- Swedish cover
- Directed by: Jack Ersgard
- Written by: Jesper Ersgård; Patrik Ersgård; Jack Ersgard;
- Produced by: Jack Ersgard; Zoula Pitsiava; Peter Possne; Brad Southwick;
- Starring: Matthew Settle; Ola Rapace;
- Cinematography: Kjell Lagerroos
- Edited by: Gregers F. Dohn
- Music by: Lars Anderson; Trevor Morris; Mikael Sandgren;
- Distributed by: Sonet Film
- Release date: 2004;
- Running time: 108 minutes
- Country: Sweden
- Language: English

= Rancid (film) =

Rancid is a 2004 English-language Swedish thriller film, written by Jesper Ersgård and directed by Jack Ersgard.

== Plot ==

Once a promising young writer, John barely makes a living doing odd jobs.
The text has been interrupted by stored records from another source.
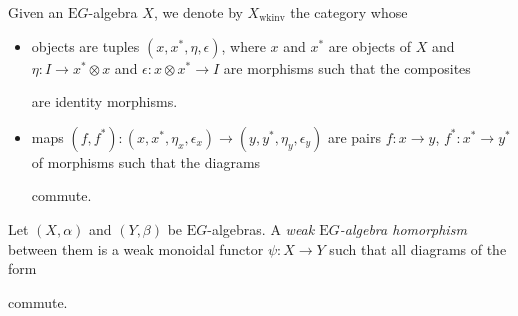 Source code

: \begin{defn} Given an $\mathrm{E}G$-algebra $X$, we denote by $X_{\mathrm{wkinv}}$ the category whose
\begin{itemize}
\item objects are tuples $(x, x^*, \eta, \epsilon)$, where $x$ and $x^*$ are objects of $X$ and $\eta: I \to x^* \otimes x$ and $\epsilon : x \otimes x^* \to I$ are morphisms such that the composites
\begin{eq*}  \end{eq*}
are identity morphisms.
\item maps $(f, f^*): (x, x^*, \eta_x, \epsilon_x) \to (y, y^*, \eta_y, \epsilon_y)$ are pairs $f: x \to y$, $f^* : x^* \to y^*$ of morphisms such that the diagrams
\begin{eq*}  \end{eq*}
commute.
\end{itemize}
\end{defn}

\begin{defn}\label{weakmonfunc} Let $(X, \alpha)$ and $(Y, \beta)$ be $\mathrm{E}G$-algebras. A \emph{weak $\mathrm{E}G$-algebra homorphism} between them is a weak monoidal functor $\psi: X \to Y$ such that all diagrams of the form
\begin{eq*}  \end{eq*}
commute.
\end{defn}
After a personal tragedy he is now stuck in a negative mood and dispassionate about his work. In the middle of his existential crisis he attends a high school reunion and meets three old friends, acquaintances he's tried to forget but who now appear like scary shadows from his past. Face to face with the love of his life, John tries to right old wrongs and get his life in order. John soon realizes that the past is best laid to rest or it might haunt him for all eternity. Wanted by the police for murder, he must choose between succumbing to his darkest desires or the light that will renew his faith in himself and his future.